Westwood's husband, the Austrian designer Andreas Kronthaler, is also a fan, describing the prince as both charismatic and stylish.
"I really like his dress sense, his clothing. He has a very traditional old English gentleman's way of dressing," Kronthaler said.
"He'd wear jackets with holes in them, that are moth-eaten and that are sometimes 20 or 30 years old; he gets his stuff mended... I really like that a lot."
Westwood, now 73, was made a dame for services to fashion by Charles's mother Queen Elizabeth II, in 2006.
She said her latest collection was partly inspired by the heir's fondness for the bespoke tailoring of London's Savile Row, despite the conservatism of that look apparently being at odds with her history of anti-establishment politics and stunts.
"Savile Row, that is a standard and I'm very glad we've got that standard of dress because otherwise men would look like women, they would just wear anything," Westwood said.
"Rules are always very good to break and you can make it very personal looking with your neck tie and all kinds of choices, with textures and shirts.
I love the Savile Row look and that's what he wears. I know he likes uniforms as well.
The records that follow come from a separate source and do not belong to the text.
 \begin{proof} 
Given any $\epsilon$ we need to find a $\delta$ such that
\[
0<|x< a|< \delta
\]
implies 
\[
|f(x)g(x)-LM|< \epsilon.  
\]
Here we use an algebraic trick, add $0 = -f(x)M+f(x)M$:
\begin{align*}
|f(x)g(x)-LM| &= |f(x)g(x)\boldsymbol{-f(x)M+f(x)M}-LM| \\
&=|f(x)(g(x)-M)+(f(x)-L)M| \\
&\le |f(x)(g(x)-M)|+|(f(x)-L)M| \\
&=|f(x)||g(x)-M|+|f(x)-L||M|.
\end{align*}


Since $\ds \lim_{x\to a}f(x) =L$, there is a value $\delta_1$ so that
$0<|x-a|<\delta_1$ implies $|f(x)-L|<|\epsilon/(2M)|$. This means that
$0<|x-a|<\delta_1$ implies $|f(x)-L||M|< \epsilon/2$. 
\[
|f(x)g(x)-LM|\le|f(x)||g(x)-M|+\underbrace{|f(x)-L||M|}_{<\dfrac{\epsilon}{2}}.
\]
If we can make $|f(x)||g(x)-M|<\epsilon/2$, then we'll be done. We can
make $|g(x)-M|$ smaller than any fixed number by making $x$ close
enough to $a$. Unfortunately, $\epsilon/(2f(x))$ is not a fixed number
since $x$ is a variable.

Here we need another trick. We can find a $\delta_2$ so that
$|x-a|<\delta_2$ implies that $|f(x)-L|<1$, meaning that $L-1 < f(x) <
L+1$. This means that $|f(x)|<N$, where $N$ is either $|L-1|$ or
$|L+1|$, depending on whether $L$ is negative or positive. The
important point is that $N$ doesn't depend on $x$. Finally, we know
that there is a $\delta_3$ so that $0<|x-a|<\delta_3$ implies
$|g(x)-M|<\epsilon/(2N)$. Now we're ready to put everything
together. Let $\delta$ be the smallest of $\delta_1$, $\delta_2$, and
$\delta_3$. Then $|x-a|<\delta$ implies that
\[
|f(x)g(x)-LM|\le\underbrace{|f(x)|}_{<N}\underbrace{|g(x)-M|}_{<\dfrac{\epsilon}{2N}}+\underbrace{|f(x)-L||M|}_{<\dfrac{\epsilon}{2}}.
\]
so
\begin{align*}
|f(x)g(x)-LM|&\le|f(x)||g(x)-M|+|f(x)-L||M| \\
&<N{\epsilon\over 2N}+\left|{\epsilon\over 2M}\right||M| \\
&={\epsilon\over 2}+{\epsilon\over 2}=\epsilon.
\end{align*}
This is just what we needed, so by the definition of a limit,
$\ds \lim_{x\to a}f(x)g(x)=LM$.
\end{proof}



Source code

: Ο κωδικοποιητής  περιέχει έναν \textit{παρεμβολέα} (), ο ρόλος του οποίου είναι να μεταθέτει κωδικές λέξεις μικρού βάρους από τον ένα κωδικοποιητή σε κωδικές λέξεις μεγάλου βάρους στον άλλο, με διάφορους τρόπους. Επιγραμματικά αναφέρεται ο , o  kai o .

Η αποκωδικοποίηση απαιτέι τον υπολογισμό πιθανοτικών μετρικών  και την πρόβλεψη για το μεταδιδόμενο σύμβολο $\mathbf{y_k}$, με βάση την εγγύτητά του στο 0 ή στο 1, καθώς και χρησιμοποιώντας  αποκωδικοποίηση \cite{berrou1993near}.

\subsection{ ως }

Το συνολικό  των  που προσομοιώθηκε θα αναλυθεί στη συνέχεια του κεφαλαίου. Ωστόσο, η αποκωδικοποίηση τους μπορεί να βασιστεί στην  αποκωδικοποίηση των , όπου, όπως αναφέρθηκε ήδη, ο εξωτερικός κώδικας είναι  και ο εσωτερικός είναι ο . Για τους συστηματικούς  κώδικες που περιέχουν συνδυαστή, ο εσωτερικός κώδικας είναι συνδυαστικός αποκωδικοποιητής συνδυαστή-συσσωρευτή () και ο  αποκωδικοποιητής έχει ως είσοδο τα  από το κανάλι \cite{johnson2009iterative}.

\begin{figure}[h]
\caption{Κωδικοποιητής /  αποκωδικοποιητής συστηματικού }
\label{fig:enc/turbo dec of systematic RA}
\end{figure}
But all men don't stick to that standard terribly well, they definitely break it."
Kronthaler described the collection as very British.
"The British love their countryside and they love to pretend, even in the middle of London, that they're in the middle of the Highlands - the gardens, the stupid big Range Rovers, Wellington boots.
"The message overall is what we've been promoting for years: buy less, chose well, make it last."
As well as backing Prince Charles's environmental concerns, the designer couple are also currently engaged in a fight to protect the last surviving gorillas in the wilds of Congo.
"People are going in there trying to go for the oil and the shale gas. There are people there who are trying to defend this park - it's just insane what they're up to again, some of these big companies," said Kronthaler."